A representação mental que permite o nascimento da História, é, portanto, um acto verbal que brota do reconhecimento da ordem no vasto campo da acção humana. Tem qualquer coisa de admirativo, de emotivo. A sedução desencadeia a palavra. A representação mental que conduz ao texto histórico resulta da apreensão da realidade como harmonia, e como harmonia dizível. Como se existisse um Verbo eterno, imanente na realidade, e que apenas espera ser reconhecido para se revelar através da nossa voz. Da comunhão com ele resultam todas as linguagens, tanto as poéticas como as científicas. Os textos que elas constroem são como que as diversas interpretações de uma mesma partitura. Como terão já reconhecido alguns dos meus ouvintes, inspiro-me aqui de ideias expressas pelos simbolistas, nomeadamente por Mallarmé, e que correspondem também a certas páginas fundamentais de Pessoa.
A referência a uma Palavra única, total, que traduz a unidade e a coerência de todo o Universo criado, e é ela própria como que o suporte da sua realidade, não exclui, antes pelo contrário, a produção da variedade infinita de palavras para a dizerem, no tempo e no espaço. Aquelas que eu, como historiador, tento pronunciar, brotam de uma experiência de carácter poético, apegar dos processos analíticos a que tenho de recorrer para traduzir a minha percepção.

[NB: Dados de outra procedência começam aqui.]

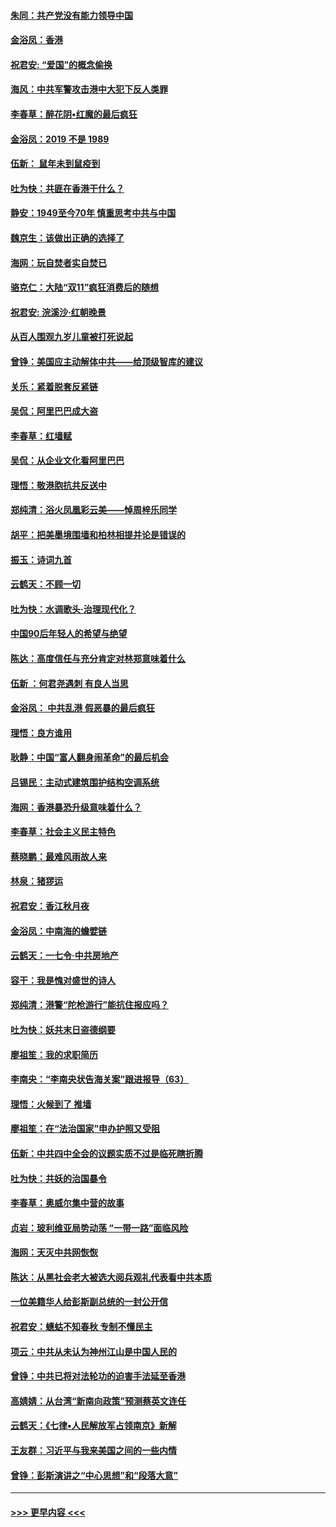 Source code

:#### [朱同：共产党没有能力领导中国](../pages/nsc993/n11660421.md?t=11170933) 
#### [金浴凤：香港](../pages/nsc993/n11660419.md?t=11170933) 
#### [祝君安: “爱国”的概念偷换](../pages/nsc993/n11659706.md?t=11170933) 
#### [海风：中共军警攻击港中大犯下反人类罪](../pages/nsc993/n11659632.md?t=11170933) 
#### [李春草：醉花阴•红魔的最后疯狂](../pages/nsc993/n11659287.md?t=11170933) 
#### [金浴凤：2019 不是 1989](../pages/nsc993/n11657663.md?t=11170933) 
#### [伍新： 鼠年未到鼠疫到](../pages/nsc993/n11655098.md?t=11170933) 
#### [吐为快：共匪在香港干什么？](../pages/nsc993/n11654891.md?t=11170933) 
#### [静安：1949至今70年 慎重思考中共与中国](../pages/nsc993/n11651244.md?t=11170933) 
#### [魏京生：该做出正确的选择了](../pages/nsc993/n11653084.md?t=11170933) 
#### [海网：玩自焚者实自焚已](../pages/nsc993/n11652423.md?t=11170933) 
#### [骆克仁：大陆“双11”疯狂消费后的随想](../pages/nsc993/n11652305.md?t=11170933) 
#### [祝君安: 浣溪沙·红朝晚景](../pages/nsc993/n11652258.md?t=11170933) 
#### [从百人围观九岁儿童被打死说起](../pages/nsc993/n11651030.md?t=11170933) 
#### [曾铮：美国应主动解体中共——给顶级智库的建议](../pages/nsc993/n11649888.md?t=11170933) 
#### [关乐：紧着脱套反紧链](../pages/nsc993/n11649069.md?t=11170933) 
#### [吴侃：阿里巴巴成大盗](../pages/nsc993/n11645523.md?t=11170933) 
#### [李春草：红墙赋](../pages/nsc993/n11646389.md?t=11170933) 
#### [吴侃：从企业文化看阿里巴巴](../pages/nsc993/n11645476.md?t=11170933) 
#### [理悟：敬港胞抗共反送中](../pages/nsc993/n11645466.md?t=11170933) 
#### [郑纯清：浴火凤凰彩云美——悼周梓乐同学](../pages/nsc993/n11645155.md?t=11170933) 
#### [胡平：把美墨境围墙和柏林相提并论是错误的](../pages/nsc993/n11645134.md?t=11170933) 
#### [振玉：诗词九首](../pages/nsc993/n11644081.md?t=11170933) 
#### [云鹤天：不顾一切](../pages/nsc993/n11643508.md?t=11170933) 
#### [吐为快：水调歌头·治理现代化？](../pages/nsc993/n11643485.md?t=11170933) 
#### [中国90后年轻人的希望与绝望](../pages/nsc993/n11642317.md?t=11170933) 
#### [陈达：高度信任与充分肯定对林郑意味着什么](../pages/nsc993/n11641441.md?t=11170933) 
#### [伍新 ：何君尧遇刺 有良人当思](../pages/nsc993/n11641503.md?t=11170933) 
#### [金浴凤： 中共乱港  假恶暴的最后疯狂](../pages/nsc993/n11641495.md?t=11170933) 
#### [理悟：良方谁用](../pages/nsc993/n11641463.md?t=11170933) 
#### [耿静：中国“富人翻身闹革命”的最后机会](../pages/nsc993/n11640655.md?t=11170933) 
#### [吕锡民：主动式建筑围护结构空调系统](../pages/nsc993/n11640168.md?t=11170933) 
#### [海网：香港暴恐升级意味着什么？](../pages/nsc993/n11635904.md?t=11170933) 
#### [李春草：社会主义民主特色](../pages/nsc993/n11634657.md?t=11170933) 
#### [蔡晓鹏：最难风雨故人来](../pages/nsc993/n11633145.md?t=11170933) 
#### [林泉：猪猡运](../pages/nsc993/n11631469.md?t=11170933) 
#### [祝君安：香江秋月夜](../pages/nsc993/n11631440.md?t=11170933) 
#### [金浴凤：中南海的蟾嬖链](../pages/nsc993/n11631290.md?t=11170933) 
#### [云鹤天：一七令·中共房地产](../pages/nsc993/n11630084.md?t=11170933) 
#### [容干：我是愧对盛世的诗人](../pages/nsc993/n11630059.md?t=11170933) 
#### [郑纯清：港警“陀枪游行”能抗住报应吗？](../pages/nsc993/n11629999.md?t=11170933) 
#### [吐为快：妖共末日盗德纲要](../pages/nsc993/n11628610.md?t=11170933) 
#### [廖祖笙：我的求职简历](../pages/nsc993/n11628492.md?t=11170933) 
#### [李南央：“李南央状告海关案”跟进报导（63）](../pages/nsc993/n11627039.md?t=11170933) 
#### [理悟：火候到了 推墙](../pages/nsc993/n11626917.md?t=11170933) 
#### [廖祖笙：在“法治国家”申办护照又受阻](../pages/nsc993/n11626500.md?t=11170933) 
#### [伍新：中共四中全会的议题实质不过是临死瞎折腾](../pages/nsc993/n11621774.md?t=11170933) 
#### [吐为快：共妖的治国暴令](../pages/nsc993/n11621401.md?t=11170933) 
#### [李春草：奥威尔集中营的故事](../pages/nsc993/n11621373.md?t=11170933) 
#### [贞岩：玻利维亚局势动荡 “一带一路”面临风险](../pages/nsc993/n11619480.md?t=11170933) 
#### [海网：天灭中共网恢恢](../pages/nsc993/n11618261.md?t=11170933) 
#### [陈达：从黑社会老大被选大阅兵观礼代表看中共本质](../pages/nsc993/n11618229.md?t=11170933) 
#### [一位美籍华人给彭斯副总统的一封公开信](../pages/nsc993/n11616906.md?t=11170933) 
#### [祝君安：蟪蛄不知春秋  专制不懂民主](../pages/nsc993/n11616882.md?t=11170933) 
#### [项云：中共从未认为神州江山是中国人民的](../pages/nsc993/n11616763.md?t=11170933) 
#### [曾铮：中共已将对法轮功的迫害手法延至香港](../pages/nsc993/n11616561.md?t=11170933) 
#### [高婧婧：从台湾“新南向政策”预测蔡英文连任](../pages/nsc993/n11616518.md?t=11170933) 
#### [云鹤天：《七律▪人民解放军占领南京》新解](../pages/nsc993/n11616490.md?t=11170933) 
#### [王友群：习近平与我来美国之间的一些内情](../pages/nsc993/n11615052.md?t=11170933) 
#### [曾铮：彭斯演讲之“中心思想”和“段落大意”](../pages/nsc993/n11615020.md?t=11170933) 

----
#### [ >>> 更早内容 <<< ](../indexes/nsc993-earlier.md)
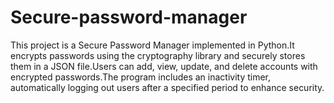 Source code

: # Secure-password-manager
This project is a Secure Password Manager implemented in Python.It encrypts passwords using the cryptography library and securely stores them in a JSON file.Users can add, view, update, and delete accounts with encrypted passwords.The program includes an inactivity timer, automatically logging out users after a specified period to enhance security.
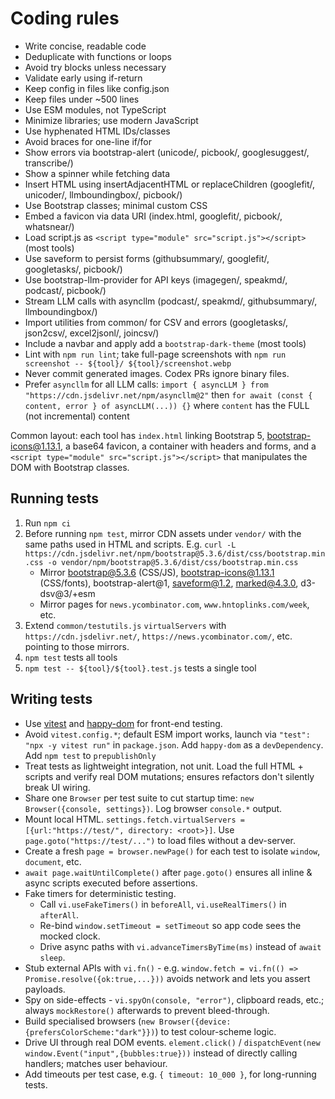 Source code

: # Coding rules

- Write concise, readable code
- Deduplicate with functions or loops
- Avoid try blocks unless necessary
- Validate early using if-return
- Keep config in files like config.json
- Keep files under ~500 lines
- Use ESM modules, not TypeScript
- Minimize libraries; use modern JavaScript
- Use hyphenated HTML IDs/classes
- Avoid braces for one-line if/for
- Show errors via bootstrap-alert (unicode/, picbook/, googlesuggest/, transcribe/)
- Show a spinner while fetching data
- Insert HTML using insertAdjacentHTML or replaceChildren (googlefit/, unicoder/, llmboundingbox/, picbook/)
- Use Bootstrap classes; minimal custom CSS
- Embed a favicon via data URI (index.html, googlefit/, picbook/, whatsnear/)
- Load script.js as `<script type="module" src="script.js"></script>` (most tools)
- Use saveform to persist forms (githubsummary/, googlefit/, googletasks/, picbook/)
- Use bootstrap-llm-provider for API keys (imagegen/, speakmd/, podcast/, picbook/)
- Stream LLM calls with asyncllm (podcast/, speakmd/, githubsummary/, llmboundingbox/)
- Import utilities from common/ for CSV and errors (googletasks/, json2csv/, excel2jsonl/, joincsv/)
- Include a navbar and apply add a `bootstrap-dark-theme` (most tools)
- Lint with `npm run lint`; take full-page screenshots with `npm run screenshot -- ${tool}/ ${tool}/screenshot.webp`
- Never commit generated images. Codex PRs ignore binary files.
- Prefer `asyncllm` for all LLM calls: `import { asyncLLM } from "https://cdn.jsdelivr.net/npm/asyncllm@2"` then `for await (const { content, error } of asyncLLM(...)) {}` where `content` has the FULL (not incremental) content

Common layout: each tool has `index.html` linking Bootstrap 5, bootstrap-icons@1.13.1, a base64 favicon, a container with headers and forms, and a `<script type="module" src="script.js"></script>` that manipulates the DOM with Bootstrap classes.

## Running tests

1. Run `npm ci`
2. Before running `npm test`, mirror CDN assets under `vendor/` with the same paths used in HTML and scripts. E.g. `curl -L https://cdn.jsdelivr.net/npm/bootstrap@5.3.6/dist/css/bootstrap.min.css -o vendor/npm/bootstrap@5.3.6/dist/css/bootstrap.min.css`
   - Mirror bootstrap@5.3.6 (CSS/JS), bootstrap-icons@1.13.1 (CSS/fonts), bootstrap-alert@1, saveform@1.2, marked@4.3.0, d3-dsv@3/+esm
   - Mirror pages for `news.ycombinator.com`, `www.hntoplinks.com/week`, etc.
3. Extend `common/testutils.js` `virtualServers` with `https://cdn.jsdelivr.net/`, `https://news.ycombinator.com/`, etc. pointing to those mirrors.
4. `npm test` tests all tools
5. `npm test -- ${tool}/${tool}.test.js` tests a single tool

## Writing tests

- Use [vitest](http://npmjs.com/package/vitest) and [happy-dom](https://www.npmjs.com/package/happy-dom) for front-end testing.
- Avoid `vitest.config.*`; default ESM import works, launch via `"test": "npx -y vitest run"` in `package.json`. Add `happy-dom` as a `devDependency`. Add `npm test` to `prepublishOnly`
- Treat tests as lightweight integration, not unit. Load the full HTML + scripts and verify real DOM mutations; ensures refactors don't silently break UI wiring.
- Share one `Browser` per test suite to cut startup time: `new Browser({console, settings})`. Log browser `console.*` output.
- Mount local HTML. `settings.fetch.virtualServers = [{url:"https://test/", directory: <root>}]`. Use `page.goto("https://test/...")` to load files without a dev-server.
- Create a fresh `page = browser.newPage()` for each test to isolate `window`, `document`, etc.
- `await page.waitUntilComplete()` after `page.goto()` ensures all inline & async scripts executed before assertions.
- Fake timers for deterministic testing.
  - Call `vi.useFakeTimers()` in `beforeAll`, `vi.useRealTimers()` in `afterAll`.
  - Re-bind `window.setTimeout = setTimeout` so app code sees the mocked clock.
  - Drive async paths with `vi.advanceTimersByTime(ms)` instead of `await sleep`.
- Stub external APIs with `vi.fn()` - e.g. `window.fetch = vi.fn(() => Promise.resolve({ok:true,...}))` avoids network and lets you assert payloads.
- Spy on side-effects - `vi.spyOn(console, "error")`, clipboard reads, etc.; always `mockRestore()` afterwards to prevent bleed-through.
- Build specialised browsers (`new Browser({device:{prefersColorScheme:"dark"}})`) to test colour-scheme logic.
- Drive UI through real DOM events. `element.click()` / `dispatchEvent(new window.Event("input",{bubbles:true}))` instead of directly calling handlers; matches user behaviour.
- Add timeouts per test case, e.g. `{ timeout: 10_000 }`, for long-running tests.
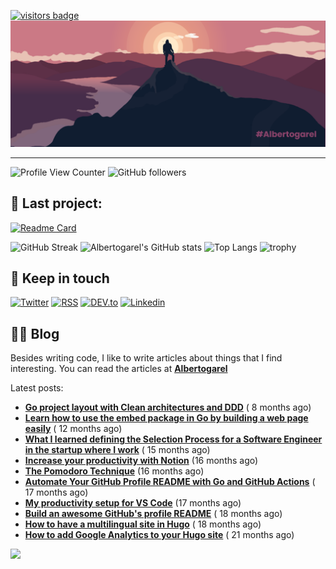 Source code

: [![visitors badge](https://api.visitorbadge.io/api/VisitorHit?user=albertogarel&repo=github-visitors-badge&countColor=%237B1E7A)](https://albertogarel.com)
![MasterHead](https://github.com/AlbertoGarel/Albertogarel/blob/main/banner.png)
- - - -
![Profile View Counter](https://komarev.com/ghpvc/?username=albertogarel)
![GitHub followers](https://img.shields.io/github/followers/albertogarel?color=green)

## 🚧 Last project:
[![Readme Card](https://github-readme-stats.vercel.app/api/pin/?username=albertogarel&repo=ReactNative-Print_Production_APP)](https://github.com/anuraghazra/github-readme-stats)

![GitHub Streak](https://github-readme-streak-stats.herokuapp.com/?user=albertogarel&theme=tokyonight)
![Albertogarel's GitHub stats](https://github-readme-stats.vercel.app/api?username=albertogarel&show_icons=true&theme=tokyonight&include_all_commits=true)
![Top Langs](https://github-readme-stats.vercel.app/api/top-langs/?username=albertogarel&theme=tokyonight)
![trophy](https://github-profile-trophy.vercel.app/?username=albertogarel&theme=onestar)

## 👋 Keep in touch

[![Twitter](https://img.shields.io/badge/Twitter-1DA1F2?style=for-the-badge&logo=twitter&logoColor=white)](https://twitter.com/intent/follow?screen_name=charly3pins)
[![RSS](https://img.shields.io/badge/RSS-FFA500?style=for-the-badge&logo=rss&logoColor=white)](https://charly3pins.dev)
[![DEV.to](https://img.shields.io/badge/dev.to-0A0A0A?style=for-the-badge&logo=dev.to&logoColor=white)](https://dev.to/charly3pins)
[![Linkedin](https://img.shields.io/badge/LinkedIn-0077B5?style=for-the-badge&logo=linkedin&logoColor=white)](https://www.linkedin.com/in/carlesfuste/)

## 👨‍💻 Blog

Besides writing code, I like to write articles about things that I find interesting. You can read the articles
at **[Albertogarel](https://albertogarel.com)**

Latest posts:

- **[Go project layout with Clean architectures and DDD](https://charly3pins.dev/blog/go-project-layout-with-clean-architecures-and-ddd/)** (
  8 months ago)
- **[Learn how to use the embed package in Go by building a web page easily](https://charly3pins.dev/blog/learn-how-to-use-the-embed-package-in-go-by-building-a-web-page-easily/)** (
  12 months ago)
- **[What I learned defining the Selection Process for a Software Engineer in the startup where I work](https://charly3pins.dev/blog/what-i-learned-defining-the-selection-process-for-a-software-engineer-in-the-startup-where-i-work/)** (
  15 months ago)
- **[Increase your productivity with Notion](https://charly3pins.dev/blog/increase-your-productivity-with-notion/)** (16
  months ago)
- **[The Pomodoro Technique](https://charly3pins.dev/blog/the-pomodoro-technique/)** (16 months ago)
- **[Automate Your GitHub Profile README with Go and GitHub Actions](https://charly3pins.dev/blog/automate-your-github-profile-readme-with-go-and-github-actions/)** (
  17 months ago)
- **[My productivity setup for VS Code](https://charly3pins.dev/blog/my-productivity-setup-for-vs-code/)** (17 months
  ago)
- **[Build an awesome GitHub's profile README](https://charly3pins.dev/blog/build-an-awesome-github-profile-readme/)** (
  18 months ago)
- **[How to have a multilingual site in Hugo](https://charly3pins.dev/blog/how-to-have-a-multilingual-site-in-hugo/)** (
  18 months ago)
- **[How to add Google Analytics to your Hugo site](https://charly3pins.dev/blog/how-to-add-google-analytics-to-your-hugo-site/)** (
  21 months ago)

![](https://media.giphy.com/media/MGdfeiKtEiEPS/giphy.gif)
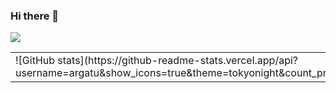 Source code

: ### Hi there 👋

![](https://visitor-badge.laobi.icu/badge?page_id=argatu)

<!-- ![](https://img.shields.io/github/stars/argatu?color=27A599)
![](https://img.shields.io/github/followers/argatu?color=E07A5F)
![](https://komarev.com/ghpvc/?username=argatu&label=views&color=3d405b)

[![GitHub Streak](https://github-readme-streak-stats.herokuapp.com?user=argatu&theme=dark&ring=FE7D37&currStreakLabel=FE7D37&fire=FE7D37)](https://git.io/streak-stats) -->

<table>
  <tr>
    <td>
      ![GitHub stats](https://github-readme-stats.vercel.app/api?username=argatu&show_icons=true&theme=tokyonight&count_private=true)
    </td>
    <td>
      ![Top Langs](https://github-readme-stats.vercel.app/api/top-langs/?username=argatu&theme=tokyonight&count_private=true&layout=compact)
    </td>
  </tr>
</table>
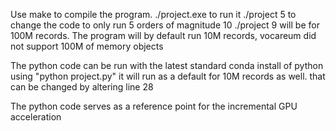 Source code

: Use make to compile the program. 
./project.exe to run it
./project 5 to change the code to only run 5 orders of magnitude 10
./project 9 will be for 100M records.
The program will by default run 10M records, vocareum did not support 100M of memory objects

The python code can be run with the latest standard conda install of python using "python project.py"
it will run as a default for 10M records as well. that can be changed by altering line 28

The python code serves as a reference point for the incremental GPU acceleration
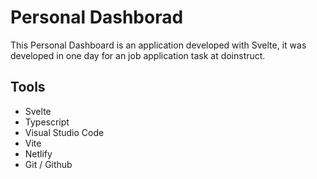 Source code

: # Personal Dashborad

This Personal Dashboard is an application developed with Svelte, it was developed in one day for an job application task at doinstruct.

## Tools
- Svelte
- Typescript
- Visual Studio Code
- Vite
- Netlify
- Git / Github

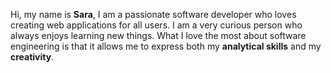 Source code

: Hi, my name is **Sara**, I am a passionate software developer who loves creating web applications for all users.
I am a very curious person who always enjoys learning new things.
What I love the most about software engineering is that it allows me to express both my **analytical skills** and my **creativity**.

Para mim, escrever sobre o passado e falar da História, é uma consequência directa da minha descoberta da sua estrutura complexa, tanto mais atraente quanto mais misteriosa, tanto mais sedutora quanto mais inesgotável na infinita variedade das suas harmonias escondidas». In José Mattoso, A Escrita da História (teoria e métodos), Imprensa Universitária, editorial Estampa, Lisboa, 1988.